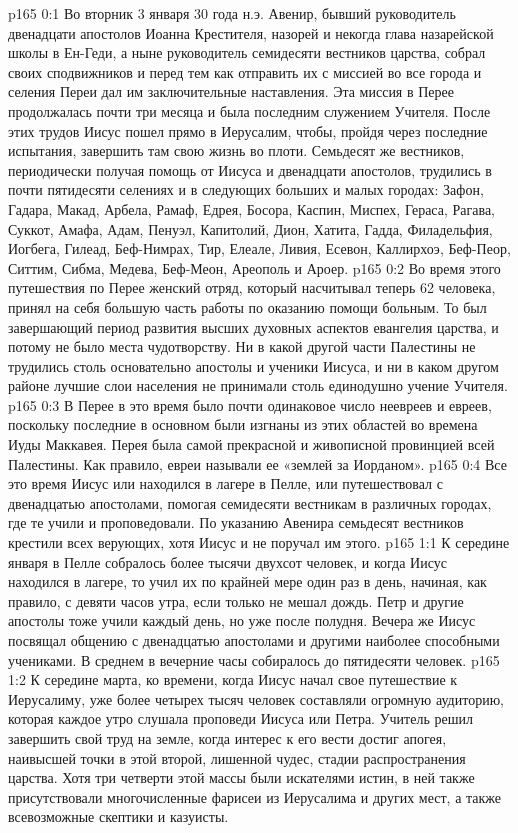 \vs p165 0:1 Во вторник 3 января 30 года н.э. Авенир, бывший руководитель двенадцати апостолов Иоанна Крестителя, назорей и некогда глава назарейской школы в Ен\hyp{}Геди, а ныне руководитель семидесяти вестников царства, собрал своих сподвижников и перед тем как отправить их с миссией во все города и селения Переи дал им заключительные наставления. Эта миссия в Перее продолжалась почти три месяца и была последним служением Учителя. После этих трудов Иисус пошел прямо в Иерусалим, чтобы, пройдя через последние испытания, завершить там свою жизнь во плоти. Семьдесят же вестников, периодически получая помощь от Иисуса и двенадцати апостолов, трудились в почти пятидесяти селениях и в следующих больших и малых городах: Зафон, Гадара, Макад, Арбела, Рамаф, Едрея, Босора, Каспин, Миспех, Гераса, Рагава, Суккот, Амафа, Адам, Пенуэл, Капитолий, Дион, Хатита, Гадда, Филадельфия, Иогбега, Гилеад, Беф\hyp{}Нимрах, Тир, Елеале, Ливия, Есевон, Каллирхоэ, Беф\hyp{}Пеор, Ситтим, Сибма, Медева, Беф\hyp{}Меон, Ареополь и Ароер.
\vs p165 0:2 Во время этого путешествия по Перее женский отряд, который насчитывал теперь 62 человека, принял на себя большую часть работы по оказанию помощи больным. То был завершающий период развития высших духовных аспектов евангелия царства, и потому не было места чудотворству. Ни в какой другой части Палестины не трудились столь основательно апостолы и ученики Иисуса, и ни в каком другом районе лучшие слои населения не принимали столь единодушно учение Учителя.
\vs p165 0:3 В Перее в это время было почти одинаковое число неевреев и евреев, поскольку последние в основном были изгнаны из этих областей во времена Иуды Маккавея. Перея была самой прекрасной и живописной провинцией всей Палестины. Как правило, евреи называли ее «землей за Иорданом».
\vs p165 0:4 Все это время Иисус или находился в лагере в Пелле, или путешествовал с двенадцатью апостолами, помогая семидесяти вестникам в различных городах, где те учили и проповедовали. По указанию Авенира семьдесят вестников крестили всех верующих, хотя Иисус и не поручал им этого.
\vs p165 1:1 К середине января в Пелле собралось более тысячи двухсот человек, и когда Иисус находился в лагере, то учил их по крайней мере один раз в день, начиная, как правило, с девяти часов утра, если только не мешал дождь. Петр и другие апостолы тоже учили каждый день, но уже после полудня. Вечера же Иисус посвящал общению с двенадцатью апостолами и другими наиболее способными учениками. В среднем в вечерние часы собиралось до пятидесяти человек.
\vs p165 1:2 К середине марта, ко времени, когда Иисус начал свое путешествие к Иерусалиму, уже более четырех тысяч человек составляли огромную аудиторию, которая каждое утро слушала проповеди Иисуса или Петра. Учитель решил завершить свой труд на земле, когда интерес к его вести достиг апогея, наивысшей точки в этой второй, лишенной чудес, стадии распространения царства. Хотя три четверти этой массы были искателями истин, в ней также присутствовали многочисленные фарисеи из Иерусалима и других мест, а также всевозможные скептики и казуисты.
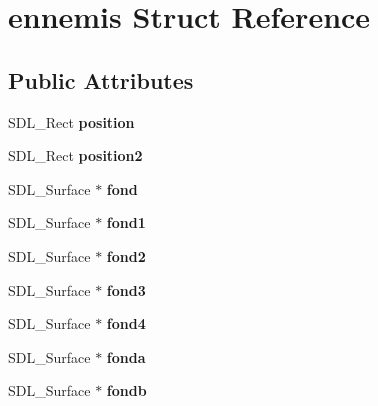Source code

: \hypertarget{structennemis}{}\section{ennemis Struct Reference}
\label{structennemis}
\subsection*{Public Attributes}
\begin{DoxyCompactItemize}
\item 
\mbox{\label{structennemis_a3e8a9864c41c217f29e8fa94c3323414}} 
S\+D\+L\+\_\+\+Rect {\bfseries position}
\item 
\mbox{\label{structennemis_a25ac4c539f00f1d72a98164bbbe17f18}} 
S\+D\+L\+\_\+\+Rect {\bfseries position2}
\item 
\mbox{\label{structennemis_a12545f1dec3d4c2f47ea779e08a832bd}} 
S\+D\+L\+\_\+\+Surface $\ast$ {\bfseries fond}
\item 
\mbox{\label{structennemis_ad566435b5e86ee846b20ca8c261a9d9f}} 
S\+D\+L\+\_\+\+Surface $\ast$ {\bfseries fond1}
\item 
\mbox{\label{structennemis_a7cdce135302cefeedce69637c561ca87}} 
S\+D\+L\+\_\+\+Surface $\ast$ {\bfseries fond2}
\item 
\mbox{\label{structennemis_a966a4674686ad60c8f77acf31d1f4a08}} 
S\+D\+L\+\_\+\+Surface $\ast$ {\bfseries fond3}
\item 
\mbox{\label{structennemis_a16abd6014e78ee7fdf5ab944bc2946a4}} 
S\+D\+L\+\_\+\+Surface $\ast$ {\bfseries fond4}
\item 
\mbox{\label{structennemis_a0656bf1f2a05bd147d373d7eaa3f4285}} 
S\+D\+L\+\_\+\+Surface $\ast$ {\bfseries fonda}
\item 
\mbox{\label{structennemis_aaef083b31ba478455bcbd16ed7235efb}} 
S\+D\+L\+\_\+\+Surface $\ast$ {\bfseries fondb}
\item 
\mbox{\label{structennemis_abcddeea26249480501c3f691e5611345}} 

\end{DoxyCompactItemize}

======

AIM OF THE EXERCISE.
Both the line containing "0:3 В Перее" and the line containing "до пятидесяти человек." belong in the answer. Print them and every line above that falls between them exactly, and no others.

SOLUTION BELOW.
\vs p165 0:3 В Перее в это время было почти одинаковое число неевреев и евреев, поскольку последние в основном были изгнаны из этих областей во времена Иуды Маккавея. Перея была самой прекрасной и живописной провинцией всей Палестины. Как правило, евреи называли ее «землей за Иорданом».
\vs p165 0:4 Все это время Иисус или находился в лагере в Пелле, или путешествовал с двенадцатью апостолами, помогая семидесяти вестникам в различных городах, где те учили и проповедовали. По указанию Авенира семьдесят вестников крестили всех верующих, хотя Иисус и не поручал им этого.
\vs p165 1:1 К середине января в Пелле собралось более тысячи двухсот человек, и когда Иисус находился в лагере, то учил их по крайней мере один раз в день, начиная, как правило, с девяти часов утра, если только не мешал дождь. Петр и другие апостолы тоже учили каждый день, но уже после полудня. Вечера же Иисус посвящал общению с двенадцатью апостолами и другими наиболее способными учениками. В среднем в вечерние часы собиралось до пятидесяти человек.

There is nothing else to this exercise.